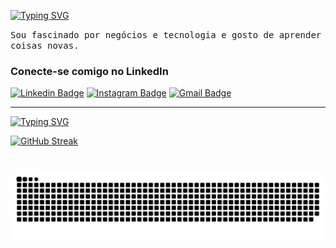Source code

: 

<a href="https://git.io/typing-svg"><img src="https://readme-typing-svg.demolab.com?font=Teko&weight=700&size=25&pause=1000&color=2E95D9&vCenter=true&repeat=false&height=40&lines=Ol%C3%A1%2C+seja+bem-vindo+ao+meu+perfil+!%F0%9F%91%8B" alt="Typing SVG" /></a>

<p>
  <samp>Sou fascinado por negócios e tecnologia e gosto de aprender coisas novas.
  </samp>
<h3 align="left">Conecte-se comigo no LinkedIn</h3>
  
  [![Linkedin Badge](https://img.shields.io/badge/-LinkedIn-blue?style=flat-square&logo=Linkedin&logoColor=white&link=https://www.linkedin.com/in/carlos-daniel-de-queiroz-lima/)](https://www.linkedin.com/in/carlos-daniel-de-queiroz-lima)
  [![Instagram Badge](https://img.shields.io/badge/-Instagram-e4405f?style=flat-square&logo=Instagram&logoColor=white&link=https://www.instagram.com/carlosdqlima/)](https://www.instagram.com/carlosdqlima)
  [![Gmail Badge](https://img.shields.io/badge/-Gmail-d14836?style=flat-square&logo=Gmail&logoColor=white&link=mail@carlos.dq.lima@gmail.com)](mailto:mail@carlos.dq.lima@gmail.com)
  
---


<a href="https://git.io/typing-svg"><img src="https://readme-typing-svg.demolab.com?font=Teko&pause=1000&color=2E95D9&width=435&lines=*+GitHub+Stats+*" alt="Typing SVG" /></a>

<a href="https://git.io/streak-stats"><img src="https://streak-stats.demolab.com?user=carlosdqlima&theme=python-dark&locale=pt_BR" alt="GitHub Streak" /></a>


#

<picture align="center">
  <source media="(prefers-color-scheme: dark)" srcset="https://raw.githubusercontent.com/carlosdqlima/carlosdqlima/output/github-contribution-grid-snake-dark.svg">
  <source media="(prefers-color-scheme: light)" srcset="https://raw.githubusercontent.com/carlosdqlima/carlosdqlima/output/github-contribution-grid-snake-dark.svg">
  <img align="center" alt="github contribution grid snake animation" src="https://raw.githubusercontent.com/carlosdqlima/carlosdqlima/output/github-contribution-grid-snake.svg">
</picture>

# Description of the task:
Taking the listing as a whole, count how many of its lines contain the word "href", and reply with that count alone.

# Task output:
3